** Task instructions **
Report all lines from the entries below in which "Land" appears.

** Dataset records **
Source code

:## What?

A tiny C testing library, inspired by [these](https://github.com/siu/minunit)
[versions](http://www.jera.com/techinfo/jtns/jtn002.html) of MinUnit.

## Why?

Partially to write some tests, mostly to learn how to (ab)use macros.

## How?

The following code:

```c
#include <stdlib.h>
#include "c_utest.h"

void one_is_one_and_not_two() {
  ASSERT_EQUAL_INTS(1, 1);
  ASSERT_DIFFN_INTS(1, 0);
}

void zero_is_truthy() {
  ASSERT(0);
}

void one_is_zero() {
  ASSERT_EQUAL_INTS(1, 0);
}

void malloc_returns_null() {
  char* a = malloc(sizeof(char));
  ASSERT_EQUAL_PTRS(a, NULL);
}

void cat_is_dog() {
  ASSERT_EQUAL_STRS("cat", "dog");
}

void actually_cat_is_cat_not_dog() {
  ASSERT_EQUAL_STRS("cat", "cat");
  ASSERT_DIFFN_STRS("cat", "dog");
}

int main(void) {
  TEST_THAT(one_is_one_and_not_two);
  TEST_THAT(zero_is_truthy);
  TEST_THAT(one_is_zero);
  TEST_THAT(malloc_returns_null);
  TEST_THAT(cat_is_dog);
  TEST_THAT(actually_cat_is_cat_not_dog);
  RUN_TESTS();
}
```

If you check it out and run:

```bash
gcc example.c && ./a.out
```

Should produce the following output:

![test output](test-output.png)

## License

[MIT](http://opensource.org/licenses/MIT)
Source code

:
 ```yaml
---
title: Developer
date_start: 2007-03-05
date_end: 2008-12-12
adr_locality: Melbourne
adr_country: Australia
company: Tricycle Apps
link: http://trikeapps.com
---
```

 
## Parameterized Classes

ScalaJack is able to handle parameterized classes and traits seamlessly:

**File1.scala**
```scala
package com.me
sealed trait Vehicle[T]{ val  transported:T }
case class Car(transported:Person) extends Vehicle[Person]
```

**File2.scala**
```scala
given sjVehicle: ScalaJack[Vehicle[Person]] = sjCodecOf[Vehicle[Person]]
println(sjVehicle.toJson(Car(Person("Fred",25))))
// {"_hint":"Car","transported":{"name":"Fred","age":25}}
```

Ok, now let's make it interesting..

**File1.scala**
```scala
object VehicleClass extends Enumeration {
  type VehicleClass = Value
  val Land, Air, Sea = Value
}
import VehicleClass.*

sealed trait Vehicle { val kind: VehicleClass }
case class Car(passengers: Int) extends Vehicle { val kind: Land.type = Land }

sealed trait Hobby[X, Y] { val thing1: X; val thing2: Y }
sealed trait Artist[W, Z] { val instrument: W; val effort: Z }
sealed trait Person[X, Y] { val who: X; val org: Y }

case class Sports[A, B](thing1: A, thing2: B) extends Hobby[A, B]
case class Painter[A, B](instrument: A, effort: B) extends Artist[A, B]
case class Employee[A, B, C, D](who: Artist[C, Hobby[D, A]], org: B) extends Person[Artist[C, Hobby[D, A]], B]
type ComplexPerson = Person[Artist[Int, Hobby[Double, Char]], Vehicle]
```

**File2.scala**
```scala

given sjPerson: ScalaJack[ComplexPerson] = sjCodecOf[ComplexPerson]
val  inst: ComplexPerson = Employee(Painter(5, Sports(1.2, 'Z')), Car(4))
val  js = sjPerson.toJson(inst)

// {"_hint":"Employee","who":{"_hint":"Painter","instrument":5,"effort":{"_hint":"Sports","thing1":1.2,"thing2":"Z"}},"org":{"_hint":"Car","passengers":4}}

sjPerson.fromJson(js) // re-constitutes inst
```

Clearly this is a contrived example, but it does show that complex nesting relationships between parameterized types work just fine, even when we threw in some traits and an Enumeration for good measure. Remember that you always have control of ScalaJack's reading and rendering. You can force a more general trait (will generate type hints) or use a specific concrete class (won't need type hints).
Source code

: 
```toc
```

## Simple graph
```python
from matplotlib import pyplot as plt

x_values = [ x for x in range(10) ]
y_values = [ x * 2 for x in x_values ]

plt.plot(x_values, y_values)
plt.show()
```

** Task solution **
  val Land, Air, Sea = Value
case class Car(passengers: Int) extends Vehicle { val kind: Land.type = Land }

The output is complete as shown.